四季と由祈が中三くらいの時の話

潮のリズムと呼吸のリズムは同じで人間の体液の成分は海水の成分とほぼ同じだという。ならば、いっそ沈み続けて同化してしまえば良いのだ。水死体は醜いから嫌い。私の肉体も自我も記憶だって全てがモノクロの海流に呑まれてバラバラに溶けてしまえば良い。そして、いずれモノクロの海は大洪水になって世界中を洗い流し、方舟は嵐のために大波の上で弄ばれるのだ。


落ちかけの夕日は西の空だけ染めていて、東の空は既に紺色に染まっている。そんな今日の残り香を嗅ぎながら私は神園くんの隣を歩いた。電柱とすれ違う度、夕暮れに照らされて足元から蠢く黒い二つの影になんだかおかしな気分になる。そういえば、神園くんと一緒に帰り道を歩くなんて初めてかもしれない。神園くんは他人にあまり関心がないようで、友達はいるにはいるらしいが、クラスメイトの名前はいつだってうろ覚えだと話していた。沢山の人に囲まれながらも神園くんは自分の意思でやりたいことを優先している。その結果、他人から疎まれようが好かれようが気にしていないのだ。


「あの時、笑ってたのは何故ですか?」

声。いつもより低い声。硬い声だ。珍しいその声にビックリして足を止めた。思わず右肩に掛けたスクールバッグを両の手で握り締める。横を向くと見慣れたはずのルビーの瞳がこちらを睨んでいた。

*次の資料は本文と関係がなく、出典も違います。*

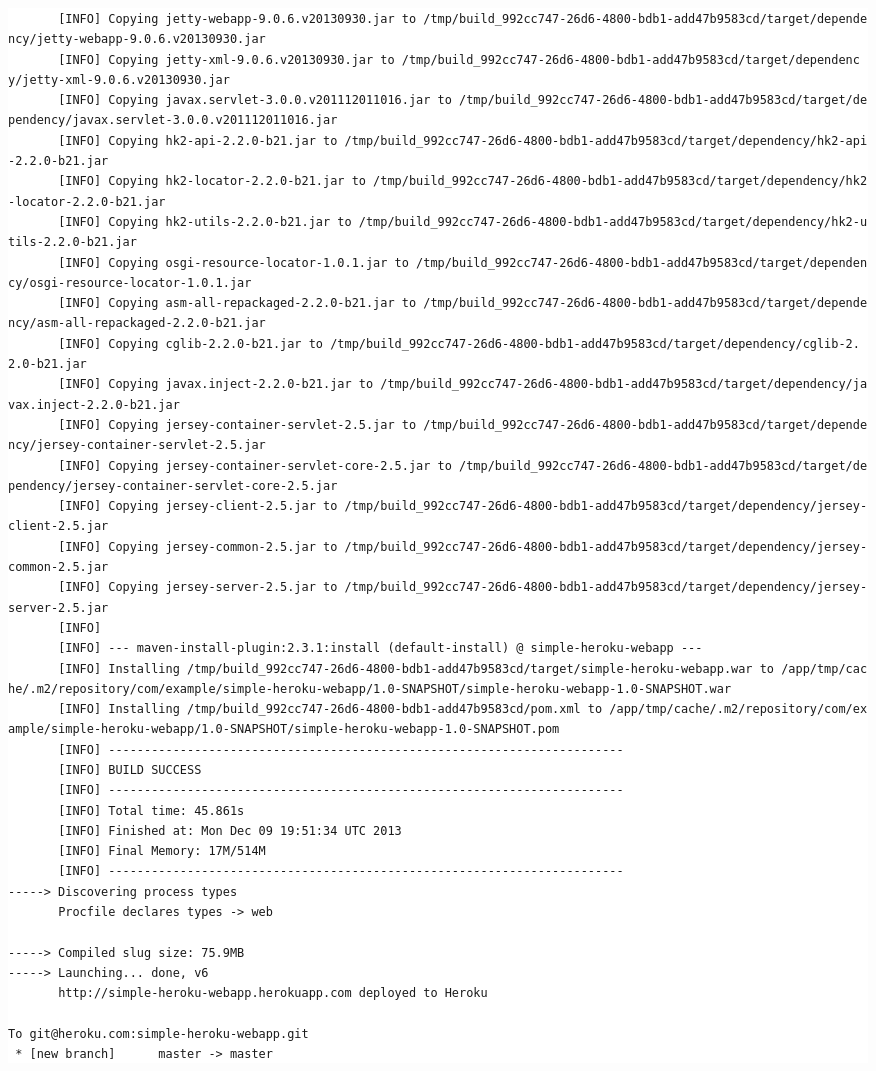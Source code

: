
 ```
       [INFO] Copying jetty-webapp-9.0.6.v20130930.jar to /tmp/build_992cc747-26d6-4800-bdb1-add47b9583cd/target/dependency/jetty-webapp-9.0.6.v20130930.jar
       [INFO] Copying jetty-xml-9.0.6.v20130930.jar to /tmp/build_992cc747-26d6-4800-bdb1-add47b9583cd/target/dependency/jetty-xml-9.0.6.v20130930.jar
       [INFO] Copying javax.servlet-3.0.0.v201112011016.jar to /tmp/build_992cc747-26d6-4800-bdb1-add47b9583cd/target/dependency/javax.servlet-3.0.0.v201112011016.jar
       [INFO] Copying hk2-api-2.2.0-b21.jar to /tmp/build_992cc747-26d6-4800-bdb1-add47b9583cd/target/dependency/hk2-api-2.2.0-b21.jar
       [INFO] Copying hk2-locator-2.2.0-b21.jar to /tmp/build_992cc747-26d6-4800-bdb1-add47b9583cd/target/dependency/hk2-locator-2.2.0-b21.jar
       [INFO] Copying hk2-utils-2.2.0-b21.jar to /tmp/build_992cc747-26d6-4800-bdb1-add47b9583cd/target/dependency/hk2-utils-2.2.0-b21.jar
       [INFO] Copying osgi-resource-locator-1.0.1.jar to /tmp/build_992cc747-26d6-4800-bdb1-add47b9583cd/target/dependency/osgi-resource-locator-1.0.1.jar
       [INFO] Copying asm-all-repackaged-2.2.0-b21.jar to /tmp/build_992cc747-26d6-4800-bdb1-add47b9583cd/target/dependency/asm-all-repackaged-2.2.0-b21.jar
       [INFO] Copying cglib-2.2.0-b21.jar to /tmp/build_992cc747-26d6-4800-bdb1-add47b9583cd/target/dependency/cglib-2.2.0-b21.jar
       [INFO] Copying javax.inject-2.2.0-b21.jar to /tmp/build_992cc747-26d6-4800-bdb1-add47b9583cd/target/dependency/javax.inject-2.2.0-b21.jar
       [INFO] Copying jersey-container-servlet-2.5.jar to /tmp/build_992cc747-26d6-4800-bdb1-add47b9583cd/target/dependency/jersey-container-servlet-2.5.jar
       [INFO] Copying jersey-container-servlet-core-2.5.jar to /tmp/build_992cc747-26d6-4800-bdb1-add47b9583cd/target/dependency/jersey-container-servlet-core-2.5.jar
       [INFO] Copying jersey-client-2.5.jar to /tmp/build_992cc747-26d6-4800-bdb1-add47b9583cd/target/dependency/jersey-client-2.5.jar
       [INFO] Copying jersey-common-2.5.jar to /tmp/build_992cc747-26d6-4800-bdb1-add47b9583cd/target/dependency/jersey-common-2.5.jar
       [INFO] Copying jersey-server-2.5.jar to /tmp/build_992cc747-26d6-4800-bdb1-add47b9583cd/target/dependency/jersey-server-2.5.jar
       [INFO]
       [INFO] --- maven-install-plugin:2.3.1:install (default-install) @ simple-heroku-webapp ---
       [INFO] Installing /tmp/build_992cc747-26d6-4800-bdb1-add47b9583cd/target/simple-heroku-webapp.war to /app/tmp/cache/.m2/repository/com/example/simple-heroku-webapp/1.0-SNAPSHOT/simple-heroku-webapp-1.0-SNAPSHOT.war
       [INFO] Installing /tmp/build_992cc747-26d6-4800-bdb1-add47b9583cd/pom.xml to /app/tmp/cache/.m2/repository/com/example/simple-heroku-webapp/1.0-SNAPSHOT/simple-heroku-webapp-1.0-SNAPSHOT.pom
       [INFO] ------------------------------------------------------------------------
       [INFO] BUILD SUCCESS
       [INFO] ------------------------------------------------------------------------
       [INFO] Total time: 45.861s
       [INFO] Finished at: Mon Dec 09 19:51:34 UTC 2013
       [INFO] Final Memory: 17M/514M
       [INFO] ------------------------------------------------------------------------
-----> Discovering process types
       Procfile declares types -> web

-----> Compiled slug size: 75.9MB
-----> Launching... done, v6
       http://simple-heroku-webapp.herokuapp.com deployed to Heroku

To git@heroku.com:simple-heroku-webapp.git
 * [new branch]      master -> master 
```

「僕の見た限り、彼女が落ちた場所は飛んだ位置からズレてましたよ」

「神園くんも居たんだ、気づかなかったよ、手伝ってくれたら良かったのに」

僅かに毒を忍ばせた、私の明るい失望。なんちゃって。


「話をそらさないでください、ヘタしたら閑野さんも死んでましたよ、どうしてあんなに危ないことができたんですか、もしかしてまだ死にたいのか」

不機嫌をぶら下げた神園くんは私に向かってそう言い放つ。問いかけるような断定に私は何も返さなかった。今日の朝、私達の通っている中学校で女子生徒が飛び降り自殺未遂をした。野次馬と化した生徒達、焦りながらも真剣そうに馬鹿なことは辞めろと説得を試みる教師。塔屋の上で助けてくれなかった癖に!と喚いた女子生徒はクラスでいじめを受けていたらしい。


結果的に言えば、彼女の自殺が未遂で終わったのは私のせいだ。詳しい事情は分からないけれど、私は彼女を死なせないことにした。設置された梯子を使い塔屋に登って彼女の元へ行き、それらしい言葉を並べて引き止めたのだ。彼女と私は別クラスだったのもあって特に接点は無かったけれど。感情的になった彼女が後ずさり足を滑らせて屋上から転落しそうになった時、ザワつく野次馬と強く痛む頭を無視して私はその手首を掴んだ。コンクリートに胸をつけて、飛び出た右手で彼女を、左手で塔屋の端を掴んだ。


しかし非力な女子である私では右手一本で同級生を引き上げるのは到底不可能。パニックに陥っている教師は勿論、他の生徒は助けてくれそうにない。それでも彼女は空中に足を彷徨わせながら「たすけて」と涙を溢れさせる。私が右側に眼球を動かすと緑が生い茂る木が見えた。私は腕を揺らして、近くの木の方に放って彼女の手を離したのだ。落ちる瞬間の彼女の悲鳴にバキバキと木の枝が折れる音。スマートフォンを構える男子生徒に向かってカメラ部分を塞ぐように手を突き出して救急車を呼ぶように頼んだ。不幸中の幸いというべきか、木がクッションになって彼女は左足の骨が折れただけで命に別状はなかったそうだ。


「閑野さんが死んだら皆様悲しみますよ、そんなことも分からないんですか?」

「うん、ごめんね、あと理由はね、きっと言っても神園くんにはわかんないよ」

「……そうですか」

彼女を助けた理由は単純に先を越されるのがなんとなく癪だったから。別に善意とか同情そういったものでは無かった。神園くんには理解できない感情だろう。だから、今だって私は遠い銀河にある暗い海の中に取り残されたまま、ひとりで揺蕩っているのだ。創世記によれば、正しい人間であったノアとその家族や動物達は身勝手な神様が起こした大洪水を方舟でやり過ごしたという。彼らはみんなと一緒にいたからきっと孤独ではなかったのだろう。それはとても幸福なことだと思う。私は君とこんなに近くにいるのにいつだって孤独だった。